(Records contained in a dataset)

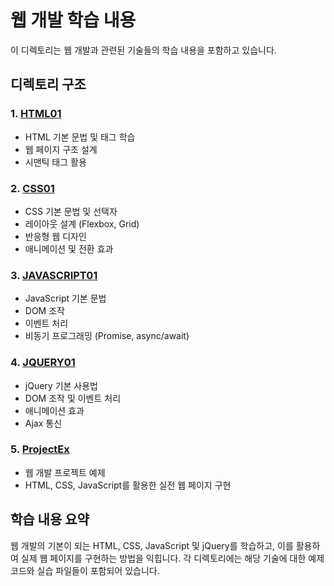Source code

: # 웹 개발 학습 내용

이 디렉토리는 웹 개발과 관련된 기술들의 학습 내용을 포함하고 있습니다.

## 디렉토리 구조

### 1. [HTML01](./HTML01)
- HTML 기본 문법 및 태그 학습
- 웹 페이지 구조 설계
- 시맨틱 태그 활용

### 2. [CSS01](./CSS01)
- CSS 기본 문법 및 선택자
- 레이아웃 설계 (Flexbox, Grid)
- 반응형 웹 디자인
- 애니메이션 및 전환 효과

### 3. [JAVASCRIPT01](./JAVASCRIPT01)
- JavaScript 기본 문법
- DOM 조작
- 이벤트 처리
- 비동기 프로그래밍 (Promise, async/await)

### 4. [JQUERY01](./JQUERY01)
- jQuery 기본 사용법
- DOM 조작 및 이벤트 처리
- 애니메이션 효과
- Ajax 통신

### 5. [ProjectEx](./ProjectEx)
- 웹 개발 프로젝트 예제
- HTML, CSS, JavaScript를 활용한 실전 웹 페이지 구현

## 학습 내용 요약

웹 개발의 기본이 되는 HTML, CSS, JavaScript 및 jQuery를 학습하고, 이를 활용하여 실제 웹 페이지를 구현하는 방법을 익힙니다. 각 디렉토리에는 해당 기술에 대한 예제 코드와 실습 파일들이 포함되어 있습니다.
---
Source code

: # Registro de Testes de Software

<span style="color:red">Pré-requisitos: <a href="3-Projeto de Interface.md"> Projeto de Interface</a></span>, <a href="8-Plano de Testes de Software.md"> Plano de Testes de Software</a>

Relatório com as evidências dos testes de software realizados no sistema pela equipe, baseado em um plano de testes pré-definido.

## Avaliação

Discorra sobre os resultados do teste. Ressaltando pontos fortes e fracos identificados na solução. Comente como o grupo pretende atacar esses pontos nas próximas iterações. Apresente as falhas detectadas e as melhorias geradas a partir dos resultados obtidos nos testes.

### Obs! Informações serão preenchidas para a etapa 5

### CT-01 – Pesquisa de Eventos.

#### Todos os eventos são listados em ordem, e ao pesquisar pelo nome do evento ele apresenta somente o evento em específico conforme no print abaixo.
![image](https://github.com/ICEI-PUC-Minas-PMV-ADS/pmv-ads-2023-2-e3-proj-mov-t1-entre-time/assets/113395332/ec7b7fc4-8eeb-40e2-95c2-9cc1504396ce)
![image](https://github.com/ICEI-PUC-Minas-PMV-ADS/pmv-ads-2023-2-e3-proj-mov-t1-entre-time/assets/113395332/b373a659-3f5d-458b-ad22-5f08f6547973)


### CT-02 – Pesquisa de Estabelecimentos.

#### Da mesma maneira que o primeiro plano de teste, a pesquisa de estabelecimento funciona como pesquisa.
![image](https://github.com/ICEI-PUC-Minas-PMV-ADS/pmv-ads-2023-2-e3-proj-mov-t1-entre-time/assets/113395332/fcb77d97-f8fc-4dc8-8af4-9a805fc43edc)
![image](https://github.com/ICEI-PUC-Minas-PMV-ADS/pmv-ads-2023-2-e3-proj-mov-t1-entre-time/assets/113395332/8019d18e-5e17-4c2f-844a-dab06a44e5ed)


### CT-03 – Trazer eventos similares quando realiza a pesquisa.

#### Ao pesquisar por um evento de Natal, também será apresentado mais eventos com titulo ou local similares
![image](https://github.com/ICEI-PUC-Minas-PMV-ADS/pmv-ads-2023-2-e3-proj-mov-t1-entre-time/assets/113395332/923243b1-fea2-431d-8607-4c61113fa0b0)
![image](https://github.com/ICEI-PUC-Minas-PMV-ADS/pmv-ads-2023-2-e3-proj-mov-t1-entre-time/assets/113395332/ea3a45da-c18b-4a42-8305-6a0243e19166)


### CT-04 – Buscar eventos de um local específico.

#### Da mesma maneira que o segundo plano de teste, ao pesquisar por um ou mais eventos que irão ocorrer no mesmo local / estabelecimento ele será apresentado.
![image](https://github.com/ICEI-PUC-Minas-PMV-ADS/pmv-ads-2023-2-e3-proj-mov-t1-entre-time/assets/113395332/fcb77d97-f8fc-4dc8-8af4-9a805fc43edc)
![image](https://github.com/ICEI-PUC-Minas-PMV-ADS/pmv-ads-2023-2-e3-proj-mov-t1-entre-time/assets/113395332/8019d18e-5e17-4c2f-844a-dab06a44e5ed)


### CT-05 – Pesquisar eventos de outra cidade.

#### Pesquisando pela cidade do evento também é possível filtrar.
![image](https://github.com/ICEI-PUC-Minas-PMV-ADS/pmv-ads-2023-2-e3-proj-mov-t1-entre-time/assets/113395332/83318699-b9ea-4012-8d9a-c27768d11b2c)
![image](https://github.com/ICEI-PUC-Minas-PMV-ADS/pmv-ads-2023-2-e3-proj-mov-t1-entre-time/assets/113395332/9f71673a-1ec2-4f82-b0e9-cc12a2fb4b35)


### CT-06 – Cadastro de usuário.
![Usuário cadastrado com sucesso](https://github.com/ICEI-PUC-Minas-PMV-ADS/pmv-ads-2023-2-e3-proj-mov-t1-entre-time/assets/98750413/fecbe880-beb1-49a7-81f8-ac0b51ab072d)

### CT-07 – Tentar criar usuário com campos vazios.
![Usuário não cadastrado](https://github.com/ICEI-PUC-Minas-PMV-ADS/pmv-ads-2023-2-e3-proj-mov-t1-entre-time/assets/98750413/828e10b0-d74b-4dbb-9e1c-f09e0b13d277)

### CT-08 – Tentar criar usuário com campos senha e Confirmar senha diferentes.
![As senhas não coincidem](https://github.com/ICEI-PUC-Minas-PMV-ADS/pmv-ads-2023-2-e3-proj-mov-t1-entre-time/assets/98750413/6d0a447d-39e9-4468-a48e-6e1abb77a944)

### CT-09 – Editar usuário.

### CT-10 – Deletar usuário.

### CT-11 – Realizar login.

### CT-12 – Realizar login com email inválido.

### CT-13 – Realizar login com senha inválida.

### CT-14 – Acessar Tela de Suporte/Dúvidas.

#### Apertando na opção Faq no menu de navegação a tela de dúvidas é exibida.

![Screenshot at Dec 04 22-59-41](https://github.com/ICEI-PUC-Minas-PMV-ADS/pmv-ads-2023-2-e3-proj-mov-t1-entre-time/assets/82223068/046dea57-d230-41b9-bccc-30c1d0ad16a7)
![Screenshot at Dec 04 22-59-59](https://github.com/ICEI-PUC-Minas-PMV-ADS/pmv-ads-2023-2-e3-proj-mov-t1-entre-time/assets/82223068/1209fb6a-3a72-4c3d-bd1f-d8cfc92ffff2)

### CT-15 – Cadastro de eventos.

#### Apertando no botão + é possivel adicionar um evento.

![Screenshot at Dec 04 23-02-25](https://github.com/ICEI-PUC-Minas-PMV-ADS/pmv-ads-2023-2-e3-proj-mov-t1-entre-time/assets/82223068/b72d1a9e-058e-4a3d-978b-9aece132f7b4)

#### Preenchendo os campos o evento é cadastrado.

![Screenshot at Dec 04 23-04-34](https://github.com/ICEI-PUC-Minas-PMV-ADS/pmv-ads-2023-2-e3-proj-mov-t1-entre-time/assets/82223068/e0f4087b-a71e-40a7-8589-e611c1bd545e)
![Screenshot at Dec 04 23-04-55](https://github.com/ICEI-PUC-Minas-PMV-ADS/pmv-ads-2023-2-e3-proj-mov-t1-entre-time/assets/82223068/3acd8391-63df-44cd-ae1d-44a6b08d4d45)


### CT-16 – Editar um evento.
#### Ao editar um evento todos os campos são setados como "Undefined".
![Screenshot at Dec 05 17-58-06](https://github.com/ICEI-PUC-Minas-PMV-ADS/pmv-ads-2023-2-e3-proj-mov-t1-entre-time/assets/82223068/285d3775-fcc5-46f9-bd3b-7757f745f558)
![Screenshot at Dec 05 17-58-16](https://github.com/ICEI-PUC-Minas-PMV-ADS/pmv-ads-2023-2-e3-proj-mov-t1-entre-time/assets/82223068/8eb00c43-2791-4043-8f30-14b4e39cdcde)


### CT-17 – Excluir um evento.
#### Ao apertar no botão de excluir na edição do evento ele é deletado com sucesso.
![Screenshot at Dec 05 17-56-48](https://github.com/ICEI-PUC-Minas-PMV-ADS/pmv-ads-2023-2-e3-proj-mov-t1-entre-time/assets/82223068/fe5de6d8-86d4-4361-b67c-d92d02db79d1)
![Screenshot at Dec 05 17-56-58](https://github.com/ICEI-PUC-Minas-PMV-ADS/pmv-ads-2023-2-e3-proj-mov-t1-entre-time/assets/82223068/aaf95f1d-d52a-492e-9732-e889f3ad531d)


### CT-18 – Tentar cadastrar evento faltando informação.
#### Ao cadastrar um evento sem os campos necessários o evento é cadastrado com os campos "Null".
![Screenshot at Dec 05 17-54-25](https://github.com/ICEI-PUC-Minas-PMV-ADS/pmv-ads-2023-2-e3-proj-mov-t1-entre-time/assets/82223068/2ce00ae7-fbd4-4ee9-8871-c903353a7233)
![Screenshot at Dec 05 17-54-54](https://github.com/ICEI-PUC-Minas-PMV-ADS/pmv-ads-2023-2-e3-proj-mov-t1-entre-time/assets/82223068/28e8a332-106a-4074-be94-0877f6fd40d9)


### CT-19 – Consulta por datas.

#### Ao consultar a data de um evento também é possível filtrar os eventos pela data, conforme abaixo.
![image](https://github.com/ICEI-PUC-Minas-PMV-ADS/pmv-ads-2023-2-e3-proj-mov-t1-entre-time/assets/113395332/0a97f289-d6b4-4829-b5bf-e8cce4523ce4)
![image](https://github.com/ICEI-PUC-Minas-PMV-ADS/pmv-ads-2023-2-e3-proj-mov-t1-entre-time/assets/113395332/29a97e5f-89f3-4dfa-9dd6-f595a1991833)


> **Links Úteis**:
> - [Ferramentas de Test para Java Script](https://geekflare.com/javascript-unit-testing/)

• WHAT YOU ARE ASKED TO DO: Word for word, restate the lines above from the line containing "### CT-19 – Consulta por datas." through the line containing "- [Ferramentas de", with both included and nothing else.

• SOLUTION:
### CT-19 – Consulta por datas.

#### Ao consultar a data de um evento também é possível filtrar os eventos pela data, conforme abaixo.
![image](https://github.com/ICEI-PUC-Minas-PMV-ADS/pmv-ads-2023-2-e3-proj-mov-t1-entre-time/assets/113395332/0a97f289-d6b4-4829-b5bf-e8cce4523ce4)
![image](https://github.com/ICEI-PUC-Minas-PMV-ADS/pmv-ads-2023-2-e3-proj-mov-t1-entre-time/assets/113395332/29a97e5f-89f3-4dfa-9dd6-f595a1991833)


> **Links Úteis**:
> - [Ferramentas de Test para Java Script](https://geekflare.com/javascript-unit-testing/)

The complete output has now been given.